Pursuant to the Black Rock OpCo Agreement, the Continuing Equity Owners have the right, from time to time and subject to terms of the Black Rock OpCo Agreement, to exchange their LLC Units, along with a corresponding number of shares of Class B common stock or Class C common stock, as applicable, for shares of Class A common stock or cash, at the option of the Company, on a one-for-one basis, subject to customary conversion rate adjustments for stock splits, stock dividends, reclassification and similar transactions. The Company may not effectuate a cash settlement unless the disinterested directors of its Board of Directors have authorized and consummated a qualifying offering by no later than the redemption date for the purpose of satisfying such cash settlement. In connection with any exchange of LLC Units for shares of Class A common stock by a Continuing Equity Owner, the number of LLC Units held by the Company correspondingly increases as it acquires the exchanged LLC Units, and a corresponding number of shares of Class B or Class C common stock are canceled.
Initial Public Offering
As described in Note 1, on September 15, 2025, the Company completed its IPO in which it issued and sold 16,911,764 shares of Class A common stock (including 2,205,882 shares sold pursuant to the full exercise of the underwriters option to purchase additional shares) at an offering price of $20.00 per share, resulting in proceeds of approximately $314.6 million, after deducting underwriting discounts and commissions. The proceeds were used to purchase approximately 3,857,642 newly-issued LLC Units from Black Rock OpCo for approximately $71.8 million, as well as 13,054,122 LLC Units from certain Continuing Equity Owners for $242.8 million. Total offering expenses (other than the underwriting discount and commissions) were approximately $8.0 million, resulting in net proceeds of $306.5 million. All of such offering expenses were paid for or otherwise borne by Black Rock OpCo.
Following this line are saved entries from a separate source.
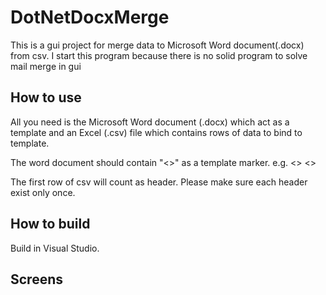 # DotNetDocxMerge
This is a gui project for merge data to  Microsoft Word document(.docx) from csv. I start this program because there is no solid program to solve mail merge in gui

## How to use
All you need is the  Microsoft Word document (.docx) which act as a template and an Excel (.csv) file which contains rows of data to bind to template.

The word document should contain "<<yourData>>" as a template marker. e.g. <<myName>> <<id-no>>

The first row of csv will count as header. Please make sure each header exist only once. 

## How to build
Build in Visual Studio.

## Screens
NCF Charitable Assets Trust Donation
On December 28, 2025, certain Continuing Equity Owners gifted a total of 539,019 LLC Units and Class C common stock, which automatically converted to shares of Class B common stock, to NCF Charitable Assets Trust, a donor advised fund.
As a result of the above transactions, as of December 31, 2025:
Holders of the Company's Class A common stock owned 17,478,452 shares, representing a combined 7.1% of the voting power in the Company and, through the Company's corresponding ownership of LLC Units, 17,478,452 LLC Units representing a 34.9% interest in Black Rock OpCo; and
the Continuing Equity Owners collectively owned 32,577,355 LLC Units, inclusive of 80.5 thousand restricted LLC Units, representing a 65.1% interest in Black Rock OpCo, 10,916,155 shares of the Company's Class B common stock, and 21,661,200 shares of the Company's Class C common stock, representing a combined 92.9% of the voting power in the Company.